**Work to be completed**
In the data that follows, count each line holding the string "basis"; answer with the number only.

__________

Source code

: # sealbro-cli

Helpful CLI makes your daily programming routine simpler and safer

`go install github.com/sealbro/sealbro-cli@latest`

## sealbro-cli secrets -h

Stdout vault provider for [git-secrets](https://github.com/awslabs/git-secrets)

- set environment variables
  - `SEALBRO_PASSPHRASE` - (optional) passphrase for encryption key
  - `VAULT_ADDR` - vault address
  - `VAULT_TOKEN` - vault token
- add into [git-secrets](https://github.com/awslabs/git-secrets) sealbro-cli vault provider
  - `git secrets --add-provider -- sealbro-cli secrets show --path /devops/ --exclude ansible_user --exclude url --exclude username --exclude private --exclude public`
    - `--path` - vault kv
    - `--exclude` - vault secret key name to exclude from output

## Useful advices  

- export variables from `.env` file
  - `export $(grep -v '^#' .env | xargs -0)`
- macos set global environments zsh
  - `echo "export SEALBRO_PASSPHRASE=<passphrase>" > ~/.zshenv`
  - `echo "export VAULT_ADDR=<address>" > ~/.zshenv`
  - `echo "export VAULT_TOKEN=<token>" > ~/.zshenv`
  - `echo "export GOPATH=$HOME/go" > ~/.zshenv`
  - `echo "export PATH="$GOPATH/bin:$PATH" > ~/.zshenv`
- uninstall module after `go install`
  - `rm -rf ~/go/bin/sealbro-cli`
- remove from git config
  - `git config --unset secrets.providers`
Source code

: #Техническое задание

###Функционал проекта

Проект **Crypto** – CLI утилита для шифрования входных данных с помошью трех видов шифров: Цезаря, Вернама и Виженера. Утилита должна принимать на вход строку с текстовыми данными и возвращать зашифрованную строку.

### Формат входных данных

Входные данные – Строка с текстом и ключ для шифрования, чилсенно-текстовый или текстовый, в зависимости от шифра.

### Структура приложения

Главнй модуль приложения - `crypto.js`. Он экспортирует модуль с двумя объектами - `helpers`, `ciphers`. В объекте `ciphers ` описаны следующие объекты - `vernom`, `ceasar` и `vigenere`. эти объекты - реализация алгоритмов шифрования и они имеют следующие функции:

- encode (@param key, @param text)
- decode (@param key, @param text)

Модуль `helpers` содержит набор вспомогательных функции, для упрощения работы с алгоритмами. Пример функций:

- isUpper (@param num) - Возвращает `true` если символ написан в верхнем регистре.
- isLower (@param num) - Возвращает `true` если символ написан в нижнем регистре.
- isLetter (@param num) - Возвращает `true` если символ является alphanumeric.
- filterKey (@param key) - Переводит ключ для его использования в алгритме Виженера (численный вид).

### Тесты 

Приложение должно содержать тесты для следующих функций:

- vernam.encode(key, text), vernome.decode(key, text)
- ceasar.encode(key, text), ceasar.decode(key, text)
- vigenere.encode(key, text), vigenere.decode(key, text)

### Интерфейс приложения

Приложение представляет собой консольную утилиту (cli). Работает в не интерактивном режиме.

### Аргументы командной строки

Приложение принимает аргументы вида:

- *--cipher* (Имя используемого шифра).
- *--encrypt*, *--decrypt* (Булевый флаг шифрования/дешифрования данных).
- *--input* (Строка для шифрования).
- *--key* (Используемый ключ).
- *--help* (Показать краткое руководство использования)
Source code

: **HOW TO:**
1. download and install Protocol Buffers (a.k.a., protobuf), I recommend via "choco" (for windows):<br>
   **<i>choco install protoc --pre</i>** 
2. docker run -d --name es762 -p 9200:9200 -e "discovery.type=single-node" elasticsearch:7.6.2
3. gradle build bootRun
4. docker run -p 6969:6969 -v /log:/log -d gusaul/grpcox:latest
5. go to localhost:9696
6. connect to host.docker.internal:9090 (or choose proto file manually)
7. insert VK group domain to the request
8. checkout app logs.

__________

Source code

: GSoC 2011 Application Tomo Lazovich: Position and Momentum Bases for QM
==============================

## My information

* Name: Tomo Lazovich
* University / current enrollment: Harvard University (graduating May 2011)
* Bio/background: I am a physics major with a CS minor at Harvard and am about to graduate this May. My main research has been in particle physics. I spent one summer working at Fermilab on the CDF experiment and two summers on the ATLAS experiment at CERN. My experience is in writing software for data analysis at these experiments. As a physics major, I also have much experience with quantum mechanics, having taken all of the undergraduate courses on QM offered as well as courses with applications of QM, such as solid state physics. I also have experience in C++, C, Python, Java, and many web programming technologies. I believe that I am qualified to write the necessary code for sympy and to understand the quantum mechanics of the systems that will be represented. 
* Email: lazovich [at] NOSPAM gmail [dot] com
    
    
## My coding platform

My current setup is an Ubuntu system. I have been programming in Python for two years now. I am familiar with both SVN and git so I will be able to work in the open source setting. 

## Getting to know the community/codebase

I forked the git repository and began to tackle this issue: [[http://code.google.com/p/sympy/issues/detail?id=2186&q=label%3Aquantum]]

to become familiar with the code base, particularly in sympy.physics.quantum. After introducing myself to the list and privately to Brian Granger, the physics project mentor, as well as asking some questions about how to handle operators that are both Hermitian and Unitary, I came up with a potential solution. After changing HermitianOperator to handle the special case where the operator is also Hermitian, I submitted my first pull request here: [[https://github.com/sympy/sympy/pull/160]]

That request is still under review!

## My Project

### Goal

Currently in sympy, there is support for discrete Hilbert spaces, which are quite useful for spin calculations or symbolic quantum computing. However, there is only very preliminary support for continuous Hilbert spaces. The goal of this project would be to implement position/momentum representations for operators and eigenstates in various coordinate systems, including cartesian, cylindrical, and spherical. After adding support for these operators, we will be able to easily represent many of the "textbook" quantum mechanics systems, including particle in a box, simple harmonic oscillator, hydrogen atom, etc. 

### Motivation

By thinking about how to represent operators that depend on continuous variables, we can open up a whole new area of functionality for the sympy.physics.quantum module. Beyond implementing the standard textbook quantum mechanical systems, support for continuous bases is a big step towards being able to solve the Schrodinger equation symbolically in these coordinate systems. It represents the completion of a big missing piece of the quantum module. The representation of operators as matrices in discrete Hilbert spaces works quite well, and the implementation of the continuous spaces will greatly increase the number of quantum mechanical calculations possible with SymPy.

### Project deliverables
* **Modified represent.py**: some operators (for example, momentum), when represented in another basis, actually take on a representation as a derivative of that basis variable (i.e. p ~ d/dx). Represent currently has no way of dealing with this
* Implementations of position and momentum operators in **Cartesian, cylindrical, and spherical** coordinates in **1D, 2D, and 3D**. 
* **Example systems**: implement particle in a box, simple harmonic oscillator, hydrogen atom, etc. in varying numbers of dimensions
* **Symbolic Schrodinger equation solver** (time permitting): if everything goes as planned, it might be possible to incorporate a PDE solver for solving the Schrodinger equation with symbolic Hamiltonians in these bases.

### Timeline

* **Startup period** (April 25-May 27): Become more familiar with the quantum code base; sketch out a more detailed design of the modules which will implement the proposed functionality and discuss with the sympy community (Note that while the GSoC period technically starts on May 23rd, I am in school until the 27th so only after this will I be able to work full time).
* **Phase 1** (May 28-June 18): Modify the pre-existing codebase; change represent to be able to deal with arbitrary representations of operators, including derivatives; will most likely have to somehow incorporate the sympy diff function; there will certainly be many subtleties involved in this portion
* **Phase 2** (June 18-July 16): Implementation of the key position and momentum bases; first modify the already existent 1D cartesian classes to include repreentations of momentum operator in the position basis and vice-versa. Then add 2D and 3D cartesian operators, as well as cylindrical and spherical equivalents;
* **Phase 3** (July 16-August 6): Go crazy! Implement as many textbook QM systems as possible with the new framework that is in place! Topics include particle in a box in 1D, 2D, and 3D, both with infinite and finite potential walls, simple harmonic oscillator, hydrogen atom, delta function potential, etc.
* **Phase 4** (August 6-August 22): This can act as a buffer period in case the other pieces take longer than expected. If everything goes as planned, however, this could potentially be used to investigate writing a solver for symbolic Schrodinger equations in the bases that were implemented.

__________

**Exercise response**
2